# 8N no fire to plugs problem



## Doc1203 (Jul 19, 2020)

I have an 8N with front mount distributor that wont start. Removed the distributor and found the housing to be cracked so we ordered a new distributor and coil. After everything is installed we still have no fire to plugs. Found that we had only 1/2 volt to the top of coil so we replaced the wire from ballast resistor to top of coil but still have no fire at plug. Does anyone have any ideas as to what is going on?


----------



## Ultradog (Feb 27, 2005)

Lots of nooks and crannies in the wires for your volts to get lost in.
Is your tractor still 6V or has it been converted to 12V?
Always tell us which you have.
6V should be positive ground. 12V should be negative ground.
Make yourself a jumper wire with alligator clips on both ends.
If 6V, hook one end to the negative side of the battery and the other end to the coil.
If 12V hook one end to the positive side of the batt and the other end to the coil.
Try starting it. 
Do you have spark?


----------



## Doc1203 (Jul 19, 2020)

*We bought a new distributor and coil installed it and we still had no spark. After removing the new distributor we found that it had locked up and cracked the plate inside the distributor. I am wondering now what drives the 2 tabs on the back of the distributor. What gear it is on and if there is something that could break and make that mechanism wobble enough so that it would damage a new distributor? It is a front mount distributor and the tractor was converted to 12 volt many years ago. *


----------



## Ultradog (Feb 27, 2005)

Doc1203 said:


> *We bought a new distributor and coil installed it and we still had no spark. After removing the new distributor we found that it had locked up and cracked the plate inside the distributor. I am wondering now what drives the 2 tabs on the back of the distributor. What gear it is on and if there is something that could break and make that mechanism wobble enough so that it would damage a new distributor? It is a front mount distributor and the tractor was converted to 12 volt many years ago. *


Just to cover all the bases here.
The tang on the back of distributer is off set where it is driven off the front of the cam shaft. Only goes on one way. You didn't forget that did you? Tightening the distributor down without the tang being inserted into the cam properly will break the distributor every time.
PS
There are two ways to fix a tractor.
First way us to keep throwing parts at it till you run out of money. Sometimes that works.
Second way is to take the time to learn how it works and fix it properly. That way is usually cheaper and almost always works.
Do you have a repair manual for it?
If you dont, I Strongly suggest you buy the I&T FO-4 manual and study it.


----------



## Doc1203 (Jul 19, 2020)

I do know that the tangs are offset at the rear of the distributor but I thought that the two bolts would only match up if the tangs were correct. Is that a wrong assumption? The two bolts matched up and pulled the distributor case flush with the timing cover. Thanks for the recommendation of the manual. I will get one if I can find it.


----------



## Ultradog (Feb 27, 2005)

When you install the distributer you get the 2 bolts started then turn the distrubuter shaft by hand till you feel the tangs seat properly in the slot in the cam. Then tighten the bolts down.
Sounds like you made an expensive mistake?
Click the link to buy the manual.
I buy all of my parts from them too.

https://www.yesterdaystractors.com/FO4_6312.htm


----------



## Joe.S.AK (Nov 26, 2020)

Ultradog said:


> "... I buy all of my parts from them too."

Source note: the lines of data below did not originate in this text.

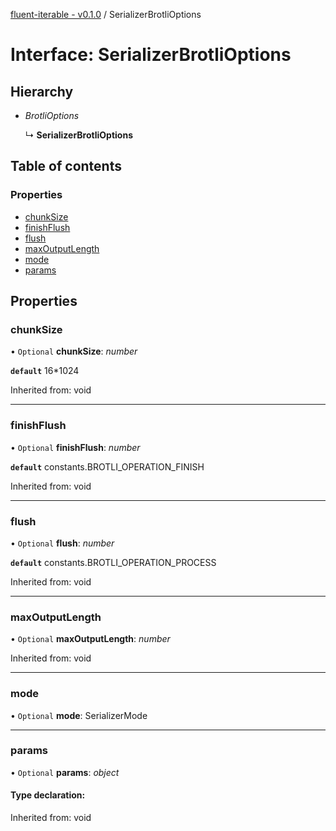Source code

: [fluent-iterable - v0.1.0](../README.md) / SerializerBrotliOptions

# Interface: SerializerBrotliOptions

## Hierarchy

* *BrotliOptions*

  ↳ **SerializerBrotliOptions**

## Table of contents

### Properties

- [chunkSize](serializerbrotlioptions.md#chunksize)
- [finishFlush](serializerbrotlioptions.md#finishflush)
- [flush](serializerbrotlioptions.md#flush)
- [maxOutputLength](serializerbrotlioptions.md#maxoutputlength)
- [mode](serializerbrotlioptions.md#mode)
- [params](serializerbrotlioptions.md#params)

## Properties

### chunkSize

• `Optional` **chunkSize**: *number*

**`default`** 16*1024

Inherited from: void

___

### finishFlush

• `Optional` **finishFlush**: *number*

**`default`** constants.BROTLI_OPERATION_FINISH

Inherited from: void

___

### flush

• `Optional` **flush**: *number*

**`default`** constants.BROTLI_OPERATION_PROCESS

Inherited from: void

___

### maxOutputLength

• `Optional` **maxOutputLength**: *number*

Inherited from: void

___

### mode

• `Optional` **mode**: SerializerMode

___

### params

• `Optional` **params**: *object*

#### Type declaration:

Inherited from: void
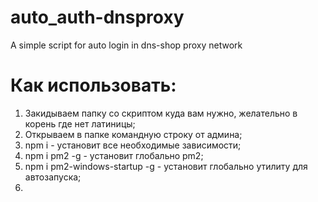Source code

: # auto_auth-dnsproxy
A simple script for auto login in dns-shop proxy network

# Как использовать:
1. Закидываем папку со скриптом куда вам нужно, желательно в корень где нет латиницы;
2. Открываем в папке командную строку от админа;
3. npm i - установит все необходимые зависимости;
4. npm i pm2 -g - установит глобально pm2;
5. npm i pm2-windows-startup -g - установит глобально утилиту для автозапуска;
6. 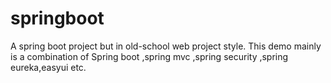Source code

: # springboot
A spring boot project but in old-school web project style.
This demo mainly is a combination of Spring boot ,spring mvc ,spring security ,spring eureka,easyui etc.
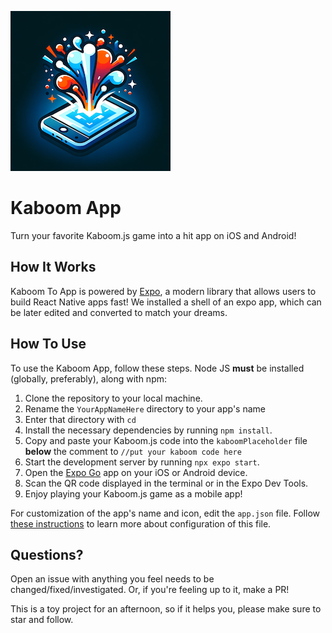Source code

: 
![kaboomToApp](kaboomToApp.png)
# Kaboom App #
Turn your favorite Kaboom.js game into a hit app on iOS and Android!

## How It Works ##

Kaboom To App is powered by [Expo](https://expo.dev), a modern library that allows users to build React Native apps fast! We installed a shell of an expo app, which can be later edited and converted to match your dreams.

## How To Use ##

To use the Kaboom App, follow these steps. Node JS <b>must</b> be installed (globally, preferably), along with npm:

1. Clone the repository to your local machine.
2. Rename the `YourAppNameHere` directory to your app's name
3. Enter that directory with `cd`
4. Install the necessary dependencies by running `npm install`.
5. Copy and paste your Kaboom.js code into the `kaboomPlaceholder` file <b>below</b> the comment to `//put your kaboom code here`
6. Start the development server by running `npx expo start`.
7. Open the [Expo Go](https://expo.dev/go) app on your iOS or Android device.
8. Scan the QR code displayed in the terminal or in the Expo Dev Tools.
9. Enjoy playing your  Kaboom.js game as a mobile app!

For customization of the app's name and icon, edit the `app.json` file. Follow [these instructions](https://docs.expo.dev/versions/latest/config/app/) to learn more about configuration of this file.

## Questions? ##
Open an issue with anything you feel needs to be changed/fixed/investigated. Or, if you're feeling up to it, make a PR!  

This is a toy project for an afternoon, so if it helps you, please make sure to star and follow.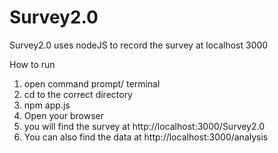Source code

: # Survey2.0
Survey2.0 uses nodeJS to record the survey at localhost 3000

How to run
  1. open command prompt/ terminal
  2. cd to the correct directory
  3. npm app.js
  4. Open your browser
  5. you will find the survey at http://localhost:3000/Survey2.0
  6. You can also find the data at http://localhost:3000/analysis

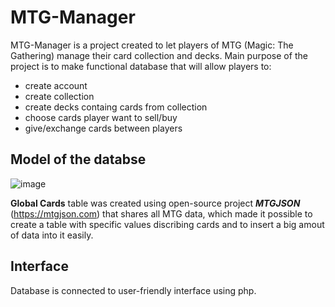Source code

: # MTG-Manager
MTG-Manager is a project created to let players of MTG (Magic: The Gathering) manage their card collection and decks. Main purpose of the project is to make 
functional database that will allow players to:
- create account 
- create collection
- create decks containg cards from collection
- choose cards player want to sell/buy
- give/exchange cards between players

## Model of the databse
![image](https://user-images.githubusercontent.com/95052426/208505605-7ff1ce0f-0007-4c11-a5fb-c49fc0f7e3e5.png)

**Global Cards** table was created using open-source project ***MTGJSON*** (https://mtgjson.com) that shares all MTG data, which made it possible to create a table 
with specific values discribing cards and to insert a big amout of data into it easily.

## Interface 
Database is connected to user-friendly interface using php.
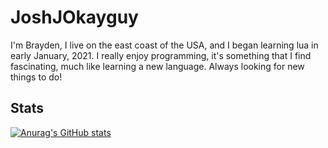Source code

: # JoshJOkayguy

I'm Brayden, I live on the east coast of the USA, and I began learning lua in early January, 2021. I really enjoy programming, it's something that I find fascinating, much like learning a new language. Always looking for new things to do!


## Stats
[![Anurag's GitHub stats](https://github-readme-stats.vercel.app/api?username=JoshJOkayguy&show_icons=true&theme=dracula)](http://github-profile-summary-cards.vercel.app/api/cards/repos-per-language?username=joshjokayguy&theme=2077)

I heard the other day that YT was 'just' sold to All States Ag Parts. How that will reflect on "things" like the quality, utility and faithfulness to original production features of the 'new owner parts' there is yet to be determined.

Of course, 'parts-iz-parts' and the only real question to be decided is 'are the new owner's parts good enough for what I want or not?'.

I guess time will tell.

- Joe -


----------



## pogobill (Jan 31, 2012)

Jan 8th they bought TractorJoe, but I didn't hear about the YT buy out?


----------



## Joe.S.AK (Nov 26, 2020)

I heard from a buddy who owns tractors in Minnesota - apparently the news was flying back and forth somewhere on the YT forum. 

Just remember, Sir - it ain't true until the fat lady sings --and I haven't heard her sing even a little bit yet.

All the Best.

- Joe -


----------